Despite the success of treatment of patients with refractory and relapsed Hodgkin's lymphoma with combination chemotherapy, radiation and hematopoietic stem cell transplantation, a significant fraction of patients will not respond to treatment or will subsequently relapse and succumb to Hodgkin's lymphoma (HL). We have focused on CD25, the IL-2 receptor alpha subunit, as a target for systemic radioimmunotherapy of HL. The scientific basis for this choice is that with the exception of T regs, CD25 is not expressed by normal resting lymphoid cells whereas it is expressed on both a minority of Reed-Sternberg cells and also on regulatory T cells rosetting around the Reed-Sternberg cells. We have utilized the humanized monoclonal antibody, daclizumab that targets CD25 (IL-2R alpha) armed with yttrium-90 a radionuclide that provides strong beta emissions that kill tumor cells at a distance via a crossfire effect. Patients with histologically confirmed HL and expression of CD25 in at least 10% of the cells in the lymphomatous mass were eligible. Thirty consecutive patients with HL were entered. The patients had received a median of 4 prior chemotherapy regimens and were required to have had an autologous and/or allogeneic stem cell transplant or had refused a transplant. Patients were treated with an initial dose of 10 or 15 mCi of 90Y-daclizumab depending on transplant status.

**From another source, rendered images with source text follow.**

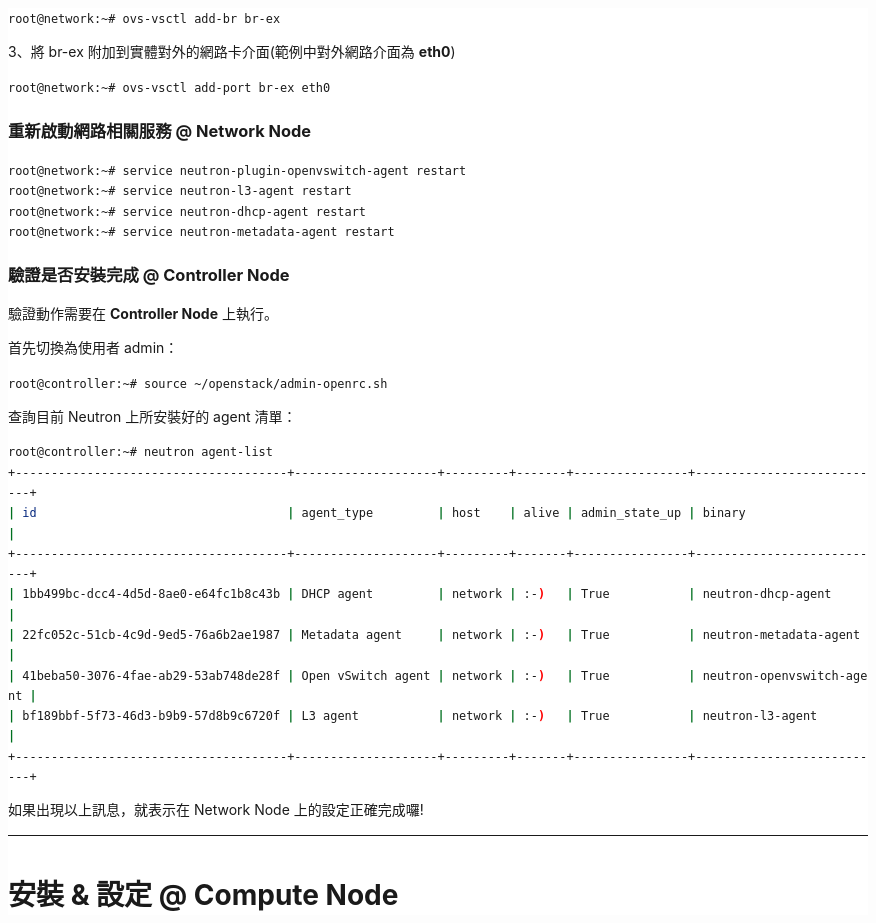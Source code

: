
 ``` bash
root@network:~# ovs-vsctl add-br br-ex
```

3、將 br-ex 附加到實體對外的網路卡介面(範例中對外網路介面為 **eth0**)

``` bash
root@network:~# ovs-vsctl add-port br-ex eth0
```

### 重新啟動網路相關服務 @ Network Node

``` bash
root@network:~# service neutron-plugin-openvswitch-agent restart
root@network:~# service neutron-l3-agent restart
root@network:~# service neutron-dhcp-agent restart
root@network:~# service neutron-metadata-agent restart
```

### 驗證是否安裝完成 @ Controller Node

驗證動作需要在 **Controller Node** 上執行。

首先切換為使用者 admin：

``` bash
root@controller:~# source ~/openstack/admin-openrc.sh
```

查詢目前 Neutron 上所安裝好的 agent 清單：

``` bash
root@controller:~# neutron agent-list
+--------------------------------------+--------------------+---------+-------+----------------+---------------------------+
| id                                   | agent_type         | host    | alive | admin_state_up | binary                    |
+--------------------------------------+--------------------+---------+-------+----------------+---------------------------+
| 1bb499bc-dcc4-4d5d-8ae0-e64fc1b8c43b | DHCP agent         | network | :-)   | True           | neutron-dhcp-agent        |
| 22fc052c-51cb-4c9d-9ed5-76a6b2ae1987 | Metadata agent     | network | :-)   | True           | neutron-metadata-agent    |
| 41beba50-3076-4fae-ab29-53ab748de28f | Open vSwitch agent | network | :-)   | True           | neutron-openvswitch-agent |
| bf189bbf-5f73-46d3-b9b9-57d8b9c6720f | L3 agent           | network | :-)   | True           | neutron-l3-agent          |
+--------------------------------------+--------------------+---------+-------+----------------+---------------------------+
```

如果出現以上訊息，就表示在 Network Node 上的設定正確完成囉!

------------------------------

安裝 & 設定 @ Compute Node
=============================
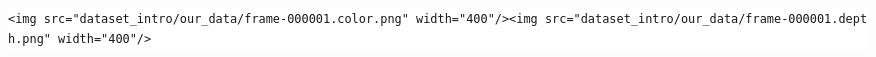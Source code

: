     <img src="dataset_intro/our_data/frame-000001.color.png" width="400"/><img src="dataset_intro/our_data/frame-000001.depth.png" width="400"/>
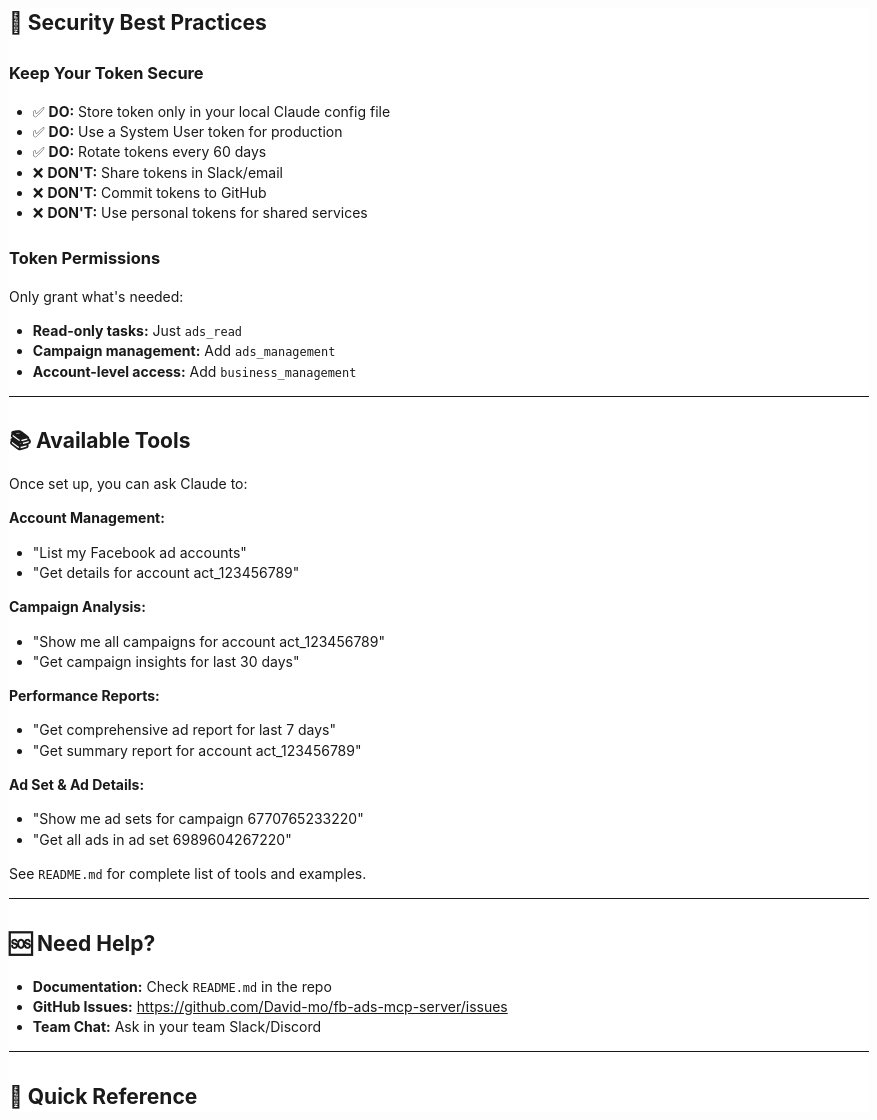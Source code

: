 ## 🔐 Security Best Practices

### Keep Your Token Secure

- ✅ **DO:** Store token only in your local Claude config file
- ✅ **DO:** Use a System User token for production
- ✅ **DO:** Rotate tokens every 60 days
- ❌ **DON'T:** Share tokens in Slack/email
- ❌ **DON'T:** Commit tokens to GitHub
- ❌ **DON'T:** Use personal tokens for shared services

### Token Permissions

Only grant what's needed:
- **Read-only tasks:** Just `ads_read`
- **Campaign management:** Add `ads_management`
- **Account-level access:** Add `business_management`

---

## 📚 Available Tools

Once set up, you can ask Claude to:

**Account Management:**
- "List my Facebook ad accounts"
- "Get details for account act_123456789"

**Campaign Analysis:**
- "Show me all campaigns for account act_123456789"
- "Get campaign insights for last 30 days"

**Performance Reports:**
- "Get comprehensive ad report for last 7 days"
- "Get summary report for account act_123456789"

**Ad Set & Ad Details:**
- "Show me ad sets for campaign 6770765233220"
- "Get all ads in ad set 6989604267220"

See `README.md` for complete list of tools and examples.

---

## 🆘 Need Help?

- **Documentation:** Check `README.md` in the repo
- **GitHub Issues:** https://github.com/David-mo/fb-ads-mcp-server/issues
- **Team Chat:** Ask in your team Slack/Discord

---

## 🎯 Quick Reference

After the first cycle, patients could receive 90Y-daclizumab 15 mCi per cycle every 6 to 10 weeks to complete up to a maximum of 7 doses if tolerated. A total of 98 cycles of treatment were administered to 30 patients with a median aggregate radiation dose of 40 mCi. In 30 HL patients treated with 90Y-daclizumab there were 7 partial responses and 12 complete responses. Toxicities were limited to transient bone marrow suppression and the myelodysplastic syndrome (3 cases). Responses were seen among the 5 patients whose Reed-Sternberg cells expressed CD25 as well as in those whose neoplastic cells were CD25 negative provided that the associated rosetting T regs expressed CD25. The increased efficacy compared to alternative radioimmunotherapy strategies for HL appears to reflect the increase in the target antigen, CD25, in lymphomatous masses provided by the overexpression of CD25 by associated rosetting T cells, and the use of a high energy, beta-emitting radionuclide Yttrium-90 to arm the antibody that thereby does not have to come in contact with each tumor cell but can kill cells by crossfire at a distance.
In conclusion, repeated 90Y-daclizumab infusions predominantly directed toward non-malignant T cells rosetting around Reed-Sternberg cells provided effective therapy for select HL patients.
No relevant conflicts of interest to declare.
Asterisk with author names denotes non-ASH members.